Your answer should be the lines of the listing that contain the word "オンライン配信".

Records for the task:
════

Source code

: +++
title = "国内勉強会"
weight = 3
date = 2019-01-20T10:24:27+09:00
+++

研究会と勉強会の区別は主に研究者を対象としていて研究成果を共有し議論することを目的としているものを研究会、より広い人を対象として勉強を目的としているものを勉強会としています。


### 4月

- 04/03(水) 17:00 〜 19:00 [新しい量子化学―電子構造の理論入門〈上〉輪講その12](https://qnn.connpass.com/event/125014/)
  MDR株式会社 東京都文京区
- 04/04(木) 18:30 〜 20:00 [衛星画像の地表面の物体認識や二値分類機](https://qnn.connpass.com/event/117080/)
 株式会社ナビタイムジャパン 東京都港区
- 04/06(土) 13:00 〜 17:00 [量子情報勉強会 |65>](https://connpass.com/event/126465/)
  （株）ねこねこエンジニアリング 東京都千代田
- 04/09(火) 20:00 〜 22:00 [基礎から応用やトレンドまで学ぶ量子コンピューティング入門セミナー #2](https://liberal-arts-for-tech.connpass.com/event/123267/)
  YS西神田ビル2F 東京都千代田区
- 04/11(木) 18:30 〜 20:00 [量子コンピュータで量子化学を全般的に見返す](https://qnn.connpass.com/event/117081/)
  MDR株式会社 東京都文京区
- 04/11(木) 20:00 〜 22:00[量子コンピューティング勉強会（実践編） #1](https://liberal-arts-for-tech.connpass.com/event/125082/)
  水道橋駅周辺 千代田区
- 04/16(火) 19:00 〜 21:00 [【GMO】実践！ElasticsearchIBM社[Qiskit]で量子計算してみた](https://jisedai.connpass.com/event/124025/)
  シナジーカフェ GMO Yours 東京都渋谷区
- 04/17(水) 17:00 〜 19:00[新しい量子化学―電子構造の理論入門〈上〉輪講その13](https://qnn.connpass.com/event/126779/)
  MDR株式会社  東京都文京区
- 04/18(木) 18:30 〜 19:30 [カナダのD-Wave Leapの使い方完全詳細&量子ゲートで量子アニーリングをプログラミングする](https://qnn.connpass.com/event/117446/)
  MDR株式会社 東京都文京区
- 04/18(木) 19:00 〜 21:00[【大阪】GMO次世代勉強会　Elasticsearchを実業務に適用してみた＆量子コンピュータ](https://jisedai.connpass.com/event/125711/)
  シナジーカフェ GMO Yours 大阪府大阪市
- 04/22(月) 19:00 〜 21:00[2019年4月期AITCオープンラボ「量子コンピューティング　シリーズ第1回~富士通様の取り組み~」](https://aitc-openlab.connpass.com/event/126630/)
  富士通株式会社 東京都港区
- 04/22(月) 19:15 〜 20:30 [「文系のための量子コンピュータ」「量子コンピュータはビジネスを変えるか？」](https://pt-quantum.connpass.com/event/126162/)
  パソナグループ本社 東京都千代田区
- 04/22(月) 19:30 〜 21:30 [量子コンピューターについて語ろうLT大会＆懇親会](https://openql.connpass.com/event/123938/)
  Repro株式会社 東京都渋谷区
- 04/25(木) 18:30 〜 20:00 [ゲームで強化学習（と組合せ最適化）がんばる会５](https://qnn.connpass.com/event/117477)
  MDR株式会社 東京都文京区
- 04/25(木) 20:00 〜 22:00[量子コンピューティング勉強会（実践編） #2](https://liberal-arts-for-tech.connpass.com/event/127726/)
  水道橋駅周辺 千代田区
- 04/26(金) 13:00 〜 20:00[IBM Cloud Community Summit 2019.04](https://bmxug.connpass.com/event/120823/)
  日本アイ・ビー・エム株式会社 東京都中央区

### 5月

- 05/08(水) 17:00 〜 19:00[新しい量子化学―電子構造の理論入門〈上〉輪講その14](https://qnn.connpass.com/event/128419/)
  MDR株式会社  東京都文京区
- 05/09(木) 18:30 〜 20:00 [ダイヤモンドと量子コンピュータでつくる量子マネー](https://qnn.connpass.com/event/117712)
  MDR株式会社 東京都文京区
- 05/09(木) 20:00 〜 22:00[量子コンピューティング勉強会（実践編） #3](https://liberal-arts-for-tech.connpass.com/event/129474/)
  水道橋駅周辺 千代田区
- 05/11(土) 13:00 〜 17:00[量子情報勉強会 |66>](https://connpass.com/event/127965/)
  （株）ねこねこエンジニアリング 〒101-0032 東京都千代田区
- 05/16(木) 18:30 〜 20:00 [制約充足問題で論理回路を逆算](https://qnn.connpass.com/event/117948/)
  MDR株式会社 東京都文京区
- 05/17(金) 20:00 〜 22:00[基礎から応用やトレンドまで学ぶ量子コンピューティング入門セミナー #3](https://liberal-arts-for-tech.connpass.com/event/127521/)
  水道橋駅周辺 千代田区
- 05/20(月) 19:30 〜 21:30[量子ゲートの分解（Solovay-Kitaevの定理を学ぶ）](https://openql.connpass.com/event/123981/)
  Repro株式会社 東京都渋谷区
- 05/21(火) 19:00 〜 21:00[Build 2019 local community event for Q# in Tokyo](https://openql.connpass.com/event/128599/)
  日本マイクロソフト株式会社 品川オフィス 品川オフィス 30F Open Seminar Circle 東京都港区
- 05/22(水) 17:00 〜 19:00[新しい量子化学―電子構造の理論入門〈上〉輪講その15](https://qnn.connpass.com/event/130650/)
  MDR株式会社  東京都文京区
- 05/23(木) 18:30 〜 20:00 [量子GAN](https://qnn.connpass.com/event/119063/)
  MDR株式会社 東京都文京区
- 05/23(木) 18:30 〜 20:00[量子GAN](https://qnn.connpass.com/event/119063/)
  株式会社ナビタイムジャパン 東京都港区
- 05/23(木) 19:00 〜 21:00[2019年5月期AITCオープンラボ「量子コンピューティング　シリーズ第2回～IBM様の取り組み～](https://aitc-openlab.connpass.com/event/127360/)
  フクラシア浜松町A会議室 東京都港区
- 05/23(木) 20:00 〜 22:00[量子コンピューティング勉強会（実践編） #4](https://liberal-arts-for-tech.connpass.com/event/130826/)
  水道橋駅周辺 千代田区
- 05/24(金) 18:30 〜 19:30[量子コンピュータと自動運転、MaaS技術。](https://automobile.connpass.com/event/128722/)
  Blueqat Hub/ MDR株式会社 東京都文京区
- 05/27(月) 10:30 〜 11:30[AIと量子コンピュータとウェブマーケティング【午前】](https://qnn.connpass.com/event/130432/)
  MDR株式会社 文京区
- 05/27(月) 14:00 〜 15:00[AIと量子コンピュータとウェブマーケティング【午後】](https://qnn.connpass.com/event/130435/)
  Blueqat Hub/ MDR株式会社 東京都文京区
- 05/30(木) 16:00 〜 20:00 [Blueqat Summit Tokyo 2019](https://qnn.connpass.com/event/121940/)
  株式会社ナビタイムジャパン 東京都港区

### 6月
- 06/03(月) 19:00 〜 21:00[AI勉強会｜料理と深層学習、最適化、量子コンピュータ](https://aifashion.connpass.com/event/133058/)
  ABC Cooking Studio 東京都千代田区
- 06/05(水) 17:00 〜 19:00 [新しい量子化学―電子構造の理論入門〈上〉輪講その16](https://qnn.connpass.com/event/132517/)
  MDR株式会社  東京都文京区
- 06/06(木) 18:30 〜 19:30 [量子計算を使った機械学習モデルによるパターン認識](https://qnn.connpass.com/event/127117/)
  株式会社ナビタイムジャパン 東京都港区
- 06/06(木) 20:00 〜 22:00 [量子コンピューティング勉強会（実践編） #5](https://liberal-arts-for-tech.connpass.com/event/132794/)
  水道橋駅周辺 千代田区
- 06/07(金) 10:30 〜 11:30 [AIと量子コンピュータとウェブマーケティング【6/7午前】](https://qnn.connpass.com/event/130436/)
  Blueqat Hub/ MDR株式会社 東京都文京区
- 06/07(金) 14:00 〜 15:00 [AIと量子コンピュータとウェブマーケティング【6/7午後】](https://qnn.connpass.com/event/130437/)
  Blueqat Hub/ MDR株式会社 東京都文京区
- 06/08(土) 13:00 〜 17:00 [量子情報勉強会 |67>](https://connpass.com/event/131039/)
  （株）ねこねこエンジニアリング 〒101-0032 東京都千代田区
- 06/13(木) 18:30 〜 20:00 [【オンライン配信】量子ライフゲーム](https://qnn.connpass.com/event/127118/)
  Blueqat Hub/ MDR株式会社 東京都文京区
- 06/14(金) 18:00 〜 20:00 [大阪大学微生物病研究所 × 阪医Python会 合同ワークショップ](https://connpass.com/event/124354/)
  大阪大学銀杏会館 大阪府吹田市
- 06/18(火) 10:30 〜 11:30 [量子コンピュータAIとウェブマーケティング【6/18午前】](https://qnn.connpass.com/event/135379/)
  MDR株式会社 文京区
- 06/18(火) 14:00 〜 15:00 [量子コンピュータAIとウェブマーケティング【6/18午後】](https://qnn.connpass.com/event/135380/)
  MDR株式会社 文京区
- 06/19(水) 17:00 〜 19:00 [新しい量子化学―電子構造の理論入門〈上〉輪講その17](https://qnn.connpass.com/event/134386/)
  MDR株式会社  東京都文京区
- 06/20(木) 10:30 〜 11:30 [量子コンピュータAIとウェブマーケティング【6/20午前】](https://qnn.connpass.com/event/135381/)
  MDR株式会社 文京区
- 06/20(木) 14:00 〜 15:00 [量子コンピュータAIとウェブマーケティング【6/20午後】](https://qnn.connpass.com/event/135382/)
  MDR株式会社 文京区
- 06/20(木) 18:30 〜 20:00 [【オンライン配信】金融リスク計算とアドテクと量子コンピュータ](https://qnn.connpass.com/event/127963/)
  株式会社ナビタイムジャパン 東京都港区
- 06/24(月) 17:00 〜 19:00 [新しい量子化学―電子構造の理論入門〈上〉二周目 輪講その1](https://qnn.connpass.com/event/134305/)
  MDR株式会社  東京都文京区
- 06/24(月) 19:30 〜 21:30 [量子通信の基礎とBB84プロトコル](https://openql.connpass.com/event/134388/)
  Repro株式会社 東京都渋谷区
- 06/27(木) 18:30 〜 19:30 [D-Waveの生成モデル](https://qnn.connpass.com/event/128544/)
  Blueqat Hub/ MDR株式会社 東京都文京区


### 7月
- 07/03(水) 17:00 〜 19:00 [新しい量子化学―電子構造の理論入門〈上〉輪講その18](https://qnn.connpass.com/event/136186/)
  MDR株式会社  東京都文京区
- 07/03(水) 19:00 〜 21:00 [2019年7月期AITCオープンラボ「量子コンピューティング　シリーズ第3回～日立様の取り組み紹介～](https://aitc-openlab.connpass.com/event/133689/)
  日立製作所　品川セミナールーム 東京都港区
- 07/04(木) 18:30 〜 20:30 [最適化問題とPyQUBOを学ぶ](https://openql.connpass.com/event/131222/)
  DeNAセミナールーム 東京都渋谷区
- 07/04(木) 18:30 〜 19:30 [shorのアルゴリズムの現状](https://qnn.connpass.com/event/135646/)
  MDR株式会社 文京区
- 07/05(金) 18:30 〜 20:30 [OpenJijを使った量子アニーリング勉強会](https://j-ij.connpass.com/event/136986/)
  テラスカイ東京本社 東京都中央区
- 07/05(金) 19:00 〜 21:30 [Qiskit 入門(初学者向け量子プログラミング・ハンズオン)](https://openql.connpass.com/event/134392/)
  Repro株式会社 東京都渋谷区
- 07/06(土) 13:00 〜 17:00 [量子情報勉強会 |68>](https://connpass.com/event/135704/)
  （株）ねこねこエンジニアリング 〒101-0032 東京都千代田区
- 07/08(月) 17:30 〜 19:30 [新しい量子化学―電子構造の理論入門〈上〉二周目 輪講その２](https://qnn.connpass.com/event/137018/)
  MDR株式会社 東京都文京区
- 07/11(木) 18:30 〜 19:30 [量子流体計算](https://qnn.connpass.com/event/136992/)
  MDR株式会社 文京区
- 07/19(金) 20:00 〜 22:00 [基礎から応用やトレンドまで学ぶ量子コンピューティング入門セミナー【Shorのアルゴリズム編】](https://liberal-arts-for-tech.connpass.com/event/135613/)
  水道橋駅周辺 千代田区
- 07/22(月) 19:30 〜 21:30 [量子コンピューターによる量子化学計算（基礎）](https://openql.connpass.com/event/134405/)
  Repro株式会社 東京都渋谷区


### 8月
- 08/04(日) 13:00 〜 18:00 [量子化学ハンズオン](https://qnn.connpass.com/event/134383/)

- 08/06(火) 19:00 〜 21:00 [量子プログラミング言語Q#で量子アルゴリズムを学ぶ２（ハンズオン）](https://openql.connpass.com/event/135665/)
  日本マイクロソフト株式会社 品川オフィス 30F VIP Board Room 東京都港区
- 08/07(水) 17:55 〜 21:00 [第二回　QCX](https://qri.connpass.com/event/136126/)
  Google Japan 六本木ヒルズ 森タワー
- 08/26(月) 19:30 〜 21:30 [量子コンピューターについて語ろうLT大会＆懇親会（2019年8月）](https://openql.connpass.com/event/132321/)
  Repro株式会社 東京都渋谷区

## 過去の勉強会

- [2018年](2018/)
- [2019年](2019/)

════

Task output:
- 06/13(木) 18:30 〜 20:00 [【オンライン配信】量子ライフゲーム](https://qnn.connpass.com/event/127118/)
- 06/20(木) 18:30 〜 20:00 [【オンライン配信】金融リスク計算とアドテクと量子コンピュータ](https://qnn.connpass.com/event/127963/)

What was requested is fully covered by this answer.